Lijdenstijd

Met dank overgenomen van J. (Jan) Schinkelshoek i, gepubliceerd op zaterdag 3 april 2010.

‘Kommt, ihr T

  • öchter, helft mir klagen.’

    J.S. Bachs onvolprezen Matthäus Passion klinkt aan de vooravond van Pasen 2010 bijna nog indrukwekkender dan ooit.

    In de Grote Kerk van Den Haag - op steenworp afstand van het Binnenhof - werd gisteravond, de avond van Goede Vrijdag, de ‘Mattheus’ opgevoerd door het Bach Choir & Orchestra, opgezweept door dirigent Pieter Jan Leusink. Ik was er bij, net als bijna vijftienhonderd anderen.

    Op een of andere manier past die muzikaal vertolkte somberheid in de Grote Kerk goed bij al even weinig opgewekte sfeer aan het Binnenhof.

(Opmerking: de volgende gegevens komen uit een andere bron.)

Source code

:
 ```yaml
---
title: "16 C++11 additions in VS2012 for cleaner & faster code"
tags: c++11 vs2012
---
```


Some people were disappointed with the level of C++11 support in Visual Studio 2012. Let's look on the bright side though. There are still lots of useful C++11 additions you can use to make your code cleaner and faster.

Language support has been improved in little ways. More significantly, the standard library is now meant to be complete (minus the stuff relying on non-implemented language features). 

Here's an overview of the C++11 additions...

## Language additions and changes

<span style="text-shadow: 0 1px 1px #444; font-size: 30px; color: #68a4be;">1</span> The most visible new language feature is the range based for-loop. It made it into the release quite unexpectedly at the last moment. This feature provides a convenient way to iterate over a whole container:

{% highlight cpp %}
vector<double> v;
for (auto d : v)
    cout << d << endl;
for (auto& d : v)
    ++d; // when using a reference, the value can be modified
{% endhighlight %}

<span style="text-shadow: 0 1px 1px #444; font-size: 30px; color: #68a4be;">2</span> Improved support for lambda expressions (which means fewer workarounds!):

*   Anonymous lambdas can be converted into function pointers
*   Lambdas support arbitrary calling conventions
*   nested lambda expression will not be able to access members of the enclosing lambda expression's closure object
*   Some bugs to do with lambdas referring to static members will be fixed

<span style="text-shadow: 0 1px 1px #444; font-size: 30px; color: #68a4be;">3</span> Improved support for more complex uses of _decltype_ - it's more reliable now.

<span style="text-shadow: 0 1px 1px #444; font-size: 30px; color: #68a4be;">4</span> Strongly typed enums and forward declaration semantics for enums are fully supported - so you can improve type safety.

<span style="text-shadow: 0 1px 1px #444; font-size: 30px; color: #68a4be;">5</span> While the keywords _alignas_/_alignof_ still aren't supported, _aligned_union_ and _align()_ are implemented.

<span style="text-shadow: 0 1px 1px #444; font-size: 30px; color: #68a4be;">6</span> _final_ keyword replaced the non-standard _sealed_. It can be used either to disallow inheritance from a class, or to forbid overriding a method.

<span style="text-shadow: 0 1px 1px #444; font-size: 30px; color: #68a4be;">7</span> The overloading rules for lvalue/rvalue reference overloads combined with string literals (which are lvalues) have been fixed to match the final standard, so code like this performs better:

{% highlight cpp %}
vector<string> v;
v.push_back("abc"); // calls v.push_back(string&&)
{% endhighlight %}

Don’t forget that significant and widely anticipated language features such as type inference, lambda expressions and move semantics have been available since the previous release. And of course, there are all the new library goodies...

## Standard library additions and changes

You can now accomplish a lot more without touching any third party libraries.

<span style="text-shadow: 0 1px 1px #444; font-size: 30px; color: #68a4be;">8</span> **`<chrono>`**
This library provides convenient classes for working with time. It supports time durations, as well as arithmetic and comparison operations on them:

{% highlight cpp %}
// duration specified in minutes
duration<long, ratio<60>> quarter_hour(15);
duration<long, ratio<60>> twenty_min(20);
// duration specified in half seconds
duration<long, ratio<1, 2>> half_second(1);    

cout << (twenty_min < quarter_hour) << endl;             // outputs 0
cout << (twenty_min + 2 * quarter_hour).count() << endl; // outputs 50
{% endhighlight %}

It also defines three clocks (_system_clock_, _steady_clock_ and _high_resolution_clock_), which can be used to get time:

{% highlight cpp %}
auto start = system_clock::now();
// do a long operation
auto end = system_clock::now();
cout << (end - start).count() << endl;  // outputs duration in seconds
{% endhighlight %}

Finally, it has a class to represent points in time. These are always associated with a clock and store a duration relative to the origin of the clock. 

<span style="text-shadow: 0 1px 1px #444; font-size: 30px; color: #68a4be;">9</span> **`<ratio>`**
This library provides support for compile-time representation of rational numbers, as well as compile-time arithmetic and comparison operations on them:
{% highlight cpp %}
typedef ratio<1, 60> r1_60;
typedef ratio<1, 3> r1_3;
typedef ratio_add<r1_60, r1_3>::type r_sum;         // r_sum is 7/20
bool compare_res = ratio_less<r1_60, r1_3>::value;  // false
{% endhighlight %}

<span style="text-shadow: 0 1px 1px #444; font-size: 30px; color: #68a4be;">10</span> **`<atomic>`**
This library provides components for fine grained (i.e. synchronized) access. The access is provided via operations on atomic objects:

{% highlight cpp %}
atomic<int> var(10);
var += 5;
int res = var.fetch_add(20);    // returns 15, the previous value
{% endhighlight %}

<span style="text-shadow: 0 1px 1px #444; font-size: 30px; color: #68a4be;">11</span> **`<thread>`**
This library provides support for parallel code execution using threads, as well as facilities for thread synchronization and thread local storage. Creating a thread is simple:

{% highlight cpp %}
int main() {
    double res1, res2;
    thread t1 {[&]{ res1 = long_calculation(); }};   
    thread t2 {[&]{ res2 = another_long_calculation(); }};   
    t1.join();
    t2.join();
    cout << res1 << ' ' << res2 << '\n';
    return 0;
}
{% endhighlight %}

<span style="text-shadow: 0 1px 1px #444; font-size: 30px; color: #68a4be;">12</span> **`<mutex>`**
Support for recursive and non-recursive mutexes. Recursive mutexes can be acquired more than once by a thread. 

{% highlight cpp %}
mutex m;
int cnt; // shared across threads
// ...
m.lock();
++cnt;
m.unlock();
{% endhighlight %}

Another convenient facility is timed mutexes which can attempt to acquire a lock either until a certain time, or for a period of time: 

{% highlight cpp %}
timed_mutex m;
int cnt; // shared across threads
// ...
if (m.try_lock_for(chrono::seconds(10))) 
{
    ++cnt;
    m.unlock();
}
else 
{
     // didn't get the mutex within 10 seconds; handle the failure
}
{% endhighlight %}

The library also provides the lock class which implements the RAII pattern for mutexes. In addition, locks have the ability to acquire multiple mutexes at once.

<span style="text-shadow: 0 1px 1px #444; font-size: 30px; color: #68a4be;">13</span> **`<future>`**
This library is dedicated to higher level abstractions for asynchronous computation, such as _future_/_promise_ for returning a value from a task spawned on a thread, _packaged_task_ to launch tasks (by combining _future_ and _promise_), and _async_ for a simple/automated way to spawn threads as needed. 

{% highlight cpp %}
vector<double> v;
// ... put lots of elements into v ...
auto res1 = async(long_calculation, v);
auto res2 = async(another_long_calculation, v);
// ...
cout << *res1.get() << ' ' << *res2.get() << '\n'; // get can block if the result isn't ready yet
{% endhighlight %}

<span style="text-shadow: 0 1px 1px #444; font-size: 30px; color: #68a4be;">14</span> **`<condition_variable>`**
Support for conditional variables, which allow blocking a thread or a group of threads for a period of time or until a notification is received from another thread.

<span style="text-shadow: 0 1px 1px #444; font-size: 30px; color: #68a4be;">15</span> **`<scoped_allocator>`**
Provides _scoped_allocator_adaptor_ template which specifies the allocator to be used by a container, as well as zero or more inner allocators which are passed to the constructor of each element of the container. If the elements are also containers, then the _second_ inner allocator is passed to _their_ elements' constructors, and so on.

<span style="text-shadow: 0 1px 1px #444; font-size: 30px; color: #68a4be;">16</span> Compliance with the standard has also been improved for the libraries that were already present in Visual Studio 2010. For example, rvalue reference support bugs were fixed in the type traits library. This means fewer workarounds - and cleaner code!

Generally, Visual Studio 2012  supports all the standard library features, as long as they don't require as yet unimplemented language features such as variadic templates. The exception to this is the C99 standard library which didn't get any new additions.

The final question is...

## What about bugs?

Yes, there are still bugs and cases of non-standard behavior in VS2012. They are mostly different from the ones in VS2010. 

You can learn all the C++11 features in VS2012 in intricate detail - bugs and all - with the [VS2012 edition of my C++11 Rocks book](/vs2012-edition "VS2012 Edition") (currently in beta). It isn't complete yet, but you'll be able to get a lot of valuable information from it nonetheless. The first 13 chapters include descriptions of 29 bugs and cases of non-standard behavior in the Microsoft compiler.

Nee, ik ga niet allerlei ruwe en wellicht zelfs ongepaste vergelijkingen met de lijdenstijd maken. Maar niemand kan het ontgaan, lijkt me, dat politiek, parlement en partij het aan de vooravond van Pasen zwaar te verduren hebben. Er wordt hier en daar geleden.

    Ook binnen mijn eigen partij, het CDA.

    Zo veelbelovend zijn de vooruitzichten niet.

    Zo rooskleurig is de toestand niet.

    En zo opgewekt is de stemming niet.

    Het is meer dan duidelijk dat de vervroegde Kamerverkiezingen van 9 juni een hels karwei gaan worden. Het is wat Amerikanen zo beeldend een uphill fight noemen: roeien tegen de stroom op. Jan Peter staat, net als de rest van het CDA, voor misschien wel de zwaarste opgave uit zijn politieke carrière.

    Erg veel lijn zit er nog niet in. In de aanloop naar de verkiezingscampagne is de partij op zoek naar zichzelf, zoals zich laat aflezen aan verkiezingsprogramma en kandidatenlijst. Het proces van uitkristalliseren is, om het elegant te formuleren, nog volop gaande.

    Dat zal ons best wel weer lukken. Maar krijgt met de dag meer urgentie.

    Ja, ‘de Mattheus’ eindigt net zo klagelijk als het begon: ‘Wir setzen uns mit Tränen nieder.’ Maar het Verhaal krijgt naderhand onverwacht een triomfantelijke wending.

    Na Goede Vrijdag komt Pasen. Al kun je dat op Stille Zaterdag alleen geloven.